Exercise instructions:
Identify all lines of the data containing the string "assistant" and copy them.

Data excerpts

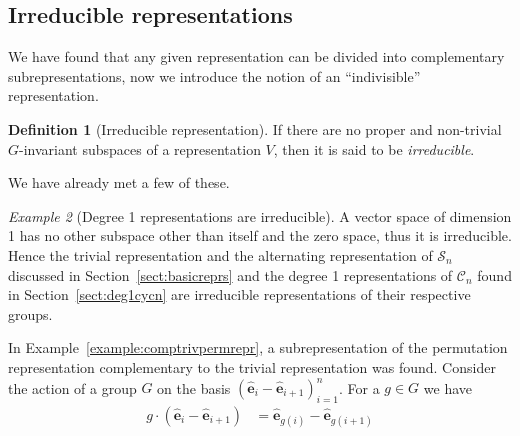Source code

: \documentclass[12pt, a4paper, twoside]{article}
\theoremstyle{definition}
\newtheorem{definition}{Definition}[section]
\theoremstyle{remark}
\newtheorem{example}[definition]{Example}
\numberwithin{equation}{section}
\newcommand{\1}{\mathbf{1}}
\newcommand{\0}{\mathbf{0}}
\newcommand{\Sym}{\mathcal{S}} %
\newcommand{\Cyc}{\mathcal{C}}%
\newcommand{\bas}{\mathbf{\hat{e}}}
\begin{document}





\clearpage{\thispagestyle{empty}\cleardoublepage}
{\hypersetup{linkcolor=black}
\tableofcontents
}

%






\subsection{Irreducible representations}
	
	We have found that any given representation can be divided into complementary subrepresentations, now we introduce the notion of an ``indivisible'' representation.
	
	\begin{definition}[Irreducible representation]
		If there are no proper and non-trivial $G$-invariant subspaces of a representation $V$, then it is said to be \textit{irreducible}. 
	\end{definition}
	
	We have already met a few of these.
	
	\begin{example}[Degree 1 representations are irreducible]\cite[Example 1.4.2.]{Sagan}
		A vector space of dimension 1 has no other subspace other than itself and the zero space, thus it is irreducible. Hence the trivial representation and the alternating representation of $\Sym_n$ discussed in Section~\ref{sect:basicreprs} and the degree 1 representations of $\Cyc_n$ found in Section~\ref{sect:deg1cycn} are irreducible representations of their respective groups.
	\end{example}
	
	In Example~\ref{example:comptrivpermrepr}, a subrepresentation of the permutation representation complementary to the trivial representation was found. Consider the action of a group $G$ on the basis $(\bas_i - \bas_{i+1})_{i=1}^n$. For a $g \in G$ we have
	\begin{align*}
		g \cdot (\bas_i - \bas_{i+1}) &= \bas_{g(i)} - \bas_{g(i+1)}
	\end{align*}
	
\end{document}
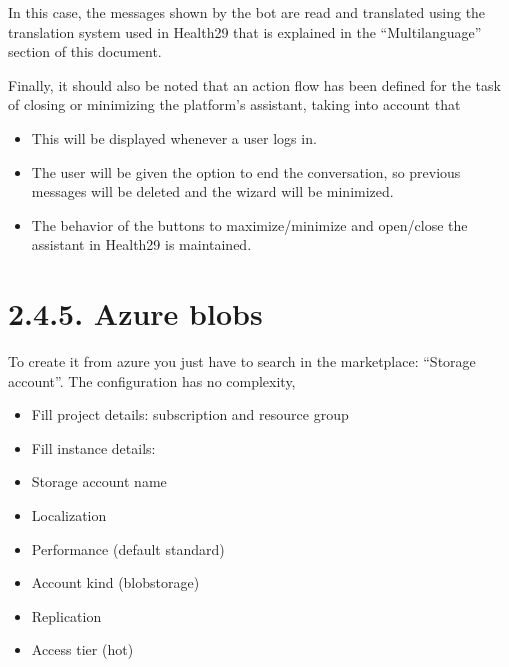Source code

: \documentclass[letterpaper,10pt,english]{sphinxmanual}
\begin{document}
In this case, the messages shown by the bot are read and translated using the translation system used in Health29 that is explained in the “Multilanguage” section of this document.

Finally, it should also be noted that an action flow has been defined for the task of closing or minimizing the platform’s assistant, taking into account that
\begin{itemize}
\item {} 
This will be displayed whenever a user logs in.

\item {} 
The user will be given the option to end the conversation, so previous messages will be deleted and the wizard will be minimized.

\item {} 
The behavior of the buttons to maximize/minimize and open/close the assistant in Health29 is maintained.

\end{itemize}


\section{2.4.5. Azure blobs}
\label{\detokenize{pages/SW/Code:azure-blobs}}
To create it from azure you just have to search in the marketplace: “Storage account”.
The configuration has no complexity,
\begin{itemize}
\item {} 
Fill project details: subscription and resource group

\item {} 
Fill instance details:

\end{itemize}
\begin{itemize}
\item {} 
Storage account name

\item {} 
Localization

\item {} 
Performance (default standard)

\item {} 
Account kind (blobstorage)

\item {} 
Replication

\item {} 
Access tier (hot)

\end{itemize}
\end{document}
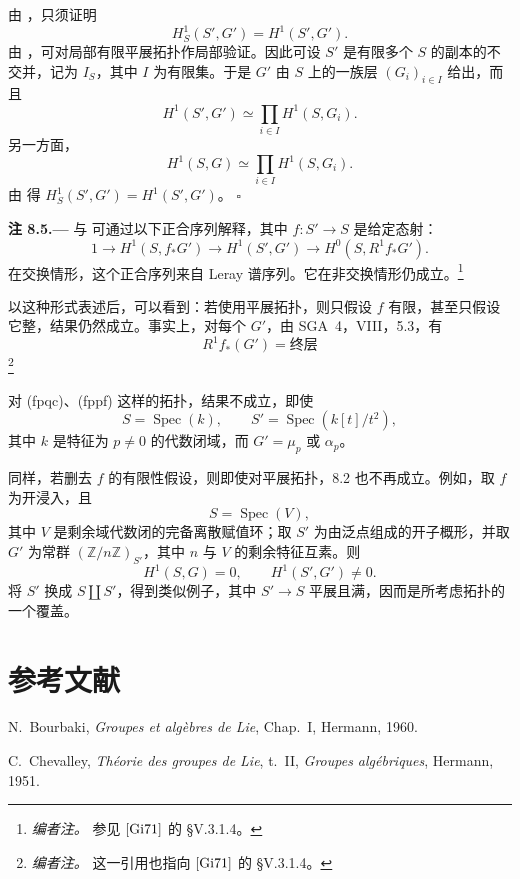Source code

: 由 ，只须证明
\[
  H^1_S(S',G')=H^1(S',G').
\]
由 ，可对局部有限平展拓扑作局部验证。因此可设 \(S'\) 是有限多个 \(S\) 的副本的不交并，记为 \(I_S\)，其中 \(I\) 为有限集。于是 \(G'\) 由 \(S\) 上的一族层 \((G_i)_{i\in I}\) 给出，而且
\[
  H^1(S',G')
  \simeq
  \prod_{i\in I}H^1(S,G_i).
\]
另一方面，
\[
  H^1(S,G)
  \simeq
  \prod_{i\in I}H^1(S,G_i).
\]
由  得 \(H^1_S(S',G')=H^1(S',G')\)。
\hfill\(\square\)

\par\medskip\noindent{}\textbf{注 8.5.---}\enspace
{} 与  可通过以下正合序列解释，其中 \(f:S'\to S\) 是给定态射：
\[
  1\longrightarrow H^1(S,f_*G')
  \longrightarrow H^1(S',G')
  \longrightarrow H^0(S,R^1f_*G').
\]
在交换情形，这个正合序列来自 Leray 谱序列。它在非交换情形仍成立。\footnote{\textit{编者注。} 参见 \([{\rm Gi71}]\) 的 \S V.3.1.4。}

以这种形式表述后，可以看到：若使用平展拓扑，则只假设 \(f\) 有限，甚至只假设它整，结果仍然成立。事实上，对每个 \(G'\)，由 SGA~4，VIII，5.3，有
\[
  R^1f_*(G')=\text{终层}
\]
\footnote{\textit{编者注。} 这一引用也指向 \([{\rm Gi71}]\) 的 \S V.3.1.4。}

对 \textup{(fpqc)}、\textup{(fppf)} 这样的拓扑，结果不成立，即使
\[
  S=\operatorname{Spec}(k),
  \qquad
  S'=\operatorname{Spec}(k[t]/t^2),
\]
其中 \(k\) 是特征为 \(p\neq0\) 的代数闭域，而 \(G'=\mu_p\) 或 \(\alpha_p\)。

同样，若删去 \(f\) 的有限性假设，则即使对平展拓扑，8.2 也不再成立。例如，取 \(f\) 为开浸入，且
\[
  S=\operatorname{Spec}(V),
\]
其中 \(V\) 是剩余域代数闭的完备离散赋值环；取 \(S'\) 为由泛点组成的开子概形，并取 \(G'\) 为常群 \((\mathbb Z/n\mathbb Z)_{S'}\)，其中 \(n\) 与 \(V\) 的剩余特征互素。则
\[
  H^1(S,G)=0,
  \qquad
  H^1(S',G')\neq0.
\]
将 \(S'\) 换成 \(S\amalg S'\)，得到类似例子，其中 \(S'\to S\) 平展且满，因而是所考虑拓扑的一个覆盖。

\section*{参考文献}
\noindent[BLie]\enspace
N.~Bourbaki, \textit{Groupes et algèbres de Lie}, Chap.~I, Hermann,
1960.\par

\smallskip\noindent[Ch51]\enspace
C.~Chevalley, \textit{Théorie des groupes de Lie}, t.~II,
\textit{Groupes algébriques}, Hermann, 1951.\par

Answer space:
Finally, it should also be noted that an action flow has been defined for the task of closing or minimizing the platform’s assistant, taking into account that
The behavior of the buttons to maximize/minimize and open/close the assistant in Health29 is maintained.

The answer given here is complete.